- [Action item]: Your answer must repeat all of the entries word for word, without any images.

*-*-*

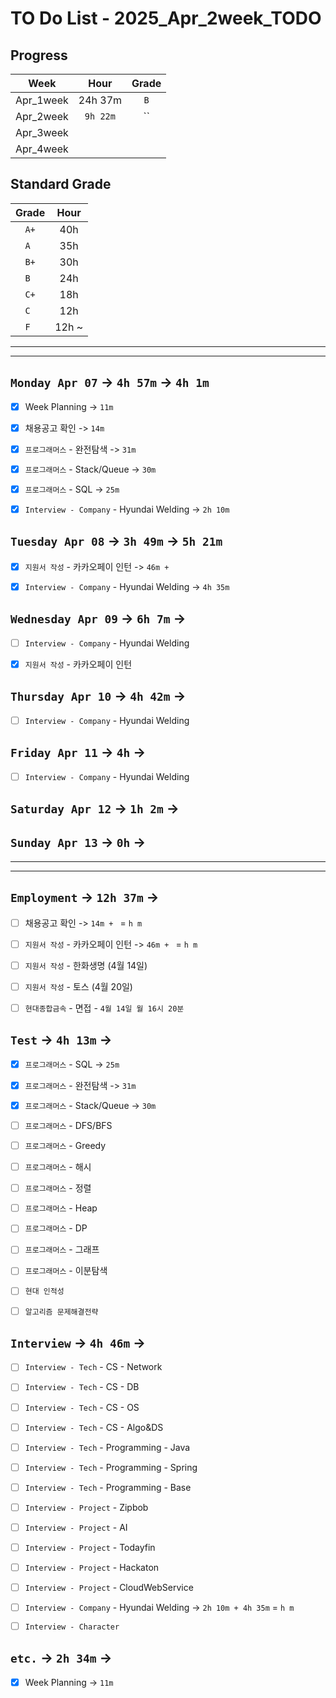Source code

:# TO Do List - 2025_Apr_2week_TODO

## Progress
| Week | Hour | Grade |
|:---:|:---:|:---:|
|Apr_1week|24h 37m|`B`|
|Apr_2week|`9h 22m`|``|
|Apr_3week|||
|Apr_4week|||


## Standard Grade
| Grade | Hour |
|:---:|:---:|
|`A+`|40h|
|`A `|35h|
|`B+`|30h|
|`B `|24h|
|`C+`|18h|
|`C `|12h|
|`F `|12h ~|


---
---

## `Monday Apr 07` -> `4h 57m` -> `4h 1m`
- [x] Week Planning -> `11m`
- [x] 채용공고 확인 -> `14m`
- [x] `프로그래머스` - 완전탐색 -> `31m`
- [x] `프로그래머스` - Stack/Queue -> `30m`
- [x] `프로그래머스` - SQL -> `25m`
- [x] `Interview - Company` - Hyundai Welding -> `2h 10m`


## `Tuesday Apr 08` -> `3h 49m` -> `5h 21m`
- [x] `지원서 작성` - 카카오페이 인턴 -> `46m + `
- [x] `Interview - Company` - Hyundai Welding -> `4h 35m`



## `Wednesday Apr 09` -> `6h 7m` ->
- [ ] `Interview - Company` - Hyundai Welding
- [x] `지원서 작성` - 카카오페이 인턴


## `Thursday Apr 10` -> `4h 42m` ->
- [ ] `Interview - Company` - Hyundai Welding



## `Friday Apr 11` -> `4h` ->
- [ ] `Interview - Company` - Hyundai Welding



## `Saturday Apr 12` -> `1h 2m` ->



## `Sunday Apr 13` -> `0h` ->


---
---
## `Employment` -> `12h 37m` -> 
- [ ] 채용공고 확인 -> `14m + ` = `h m`

- [ ] `지원서 작성` - 카카오페이 인턴 -> `46m + ` = `h m`
- [ ] `지원서 작성` - 한화생명 (4월 14일)
- [ ] `지원서 작성` - 토스 (4월 20일)

- [ ] `현대종합금속` - 면접 - `4월 14일 월 16시 20분`


## `Test` -> `4h 13m` -> 
- [x] `프로그래머스` - SQL -> `25m`
- [x] `프로그래머스` - 완전탐색 -> `31m`
- [x] `프로그래머스` - Stack/Queue -> `30m`
- [ ] `프로그래머스` - DFS/BFS
- [ ] `프로그래머스` - Greedy
- [ ] `프로그래머스` - 해시
- [ ] `프로그래머스` - 정렬
- [ ] `프로그래머스` - Heap
- [ ] `프로그래머스` - DP
- [ ] `프로그래머스` - 그래프
- [ ] `프로그래머스` - 이분탐색
- [ ] `현대 인적성` 
- [ ] `알고리즘 문제해결전략`

 
## `Interview` -> `4h 46m` -> 
- [ ] `Interview - Tech` - CS - Network
- [ ] `Interview - Tech` - CS - DB
- [ ] `Interview - Tech` - CS - OS
- [ ] `Interview - Tech` - CS - Algo&DS
- [ ] `Interview - Tech` - Programming - Java
- [ ] `Interview - Tech` - Programming - Spring
- [ ] `Interview - Tech` - Programming - Base

- [ ] `Interview - Project` - Zipbob
- [ ] `Interview - Project` - AI
- [ ] `Interview - Project` - Todayfin
- [ ] `Interview - Project` - Hackaton
- [ ] `Interview - Project` - CloudWebService

- [ ] `Interview - Company` - Hyundai Welding -> `2h 10m + 4h 35m` = `h m`

- [ ] `Interview - Character`


## `etc.` -> `2h 34m` -> 
- [x] Week Planning -> `11m`


<!-- ## `Cloud Native Spring in Action` -> `0h 18m` -> `h m`
- [ ] `Cloud Native Spring in Action` - Chapter03 -->

<!-- ## `Clean Architecture` -->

*-*-*

- [Solution to this problem]:
Source code

:# TO Do List - 2025_Apr_2week_TODO

## Progress
| Week | Hour | Grade |
|:---:|:---:|:---:|
|Apr_1week|24h 37m|`B`|
|Apr_2week|`9h 22m`|``|
|Apr_3week|||
|Apr_4week|||


## Standard Grade
| Grade | Hour |
|:---:|:---:|
|`A+`|40h|
|`A `|35h|
|`B+`|30h|
|`B `|24h|
|`C+`|18h|
|`C `|12h|
|`F `|12h ~|


---
---

## `Monday Apr 07` -> `4h 57m` -> `4h 1m`
- [x] Week Planning -> `11m`
- [x] 채용공고 확인 -> `14m`
- [x] `프로그래머스` - 완전탐색 -> `31m`
- [x] `프로그래머스` - Stack/Queue -> `30m`
- [x] `프로그래머스` - SQL -> `25m`
- [x] `Interview - Company` - Hyundai Welding -> `2h 10m`


## `Tuesday Apr 08` -> `3h 49m` -> `5h 21m`
- [x] `지원서 작성` - 카카오페이 인턴 -> `46m + `
- [x] `Interview - Company` - Hyundai Welding -> `4h 35m`



## `Wednesday Apr 09` -> `6h 7m` ->
- [ ] `Interview - Company` - Hyundai Welding
- [x] `지원서 작성` - 카카오페이 인턴


## `Thursday Apr 10` -> `4h 42m` ->
- [ ] `Interview - Company` - Hyundai Welding



## `Friday Apr 11` -> `4h` ->
- [ ] `Interview - Company` - Hyundai Welding



## `Saturday Apr 12` -> `1h 2m` ->



## `Sunday Apr 13` -> `0h` ->


---
---
## `Employment` -> `12h 37m` -> 
- [ ] 채용공고 확인 -> `14m + ` = `h m`

- [ ] `지원서 작성` - 카카오페이 인턴 -> `46m + ` = `h m`
- [ ] `지원서 작성` - 한화생명 (4월 14일)
- [ ] `지원서 작성` - 토스 (4월 20일)

- [ ] `현대종합금속` - 면접 - `4월 14일 월 16시 20분`


## `Test` -> `4h 13m` -> 
- [x] `프로그래머스` - SQL -> `25m`
- [x] `프로그래머스` - 완전탐색 -> `31m`
- [x] `프로그래머스` - Stack/Queue -> `30m`
- [ ] `프로그래머스` - DFS/BFS
- [ ] `프로그래머스` - Greedy
- [ ] `프로그래머스` - 해시
- [ ] `프로그래머스` - 정렬
- [ ] `프로그래머스` - Heap
- [ ] `프로그래머스` - DP
- [ ] `프로그래머스` - 그래프
- [ ] `프로그래머스` - 이분탐색
- [ ] `현대 인적성` 
- [ ] `알고리즘 문제해결전략`

 
## `Interview` -> `4h 46m` -> 
- [ ] `Interview - Tech` - CS - Network
- [ ] `Interview - Tech` - CS - DB
- [ ] `Interview - Tech` - CS - OS
- [ ] `Interview - Tech` - CS - Algo&DS
- [ ] `Interview - Tech` - Programming - Java
- [ ] `Interview - Tech` - Programming - Spring
- [ ] `Interview - Tech` - Programming - Base

- [ ] `Interview - Project` - Zipbob
- [ ] `Interview - Project` - AI
- [ ] `Interview - Project` - Todayfin
- [ ] `Interview - Project` - Hackaton
- [ ] `Interview - Project` - CloudWebService

- [ ] `Interview - Company` - Hyundai Welding -> `2h 10m + 4h 35m` = `h m`

- [ ] `Interview - Character`


## `etc.` -> `2h 34m` -> 
- [x] Week Planning -> `11m`


<!-- ## `Cloud Native Spring in Action` -> `0h 18m` -> `h m`
- [ ] `Cloud Native Spring in Action` - Chapter03 -->

<!-- ## `Clean Architecture` -->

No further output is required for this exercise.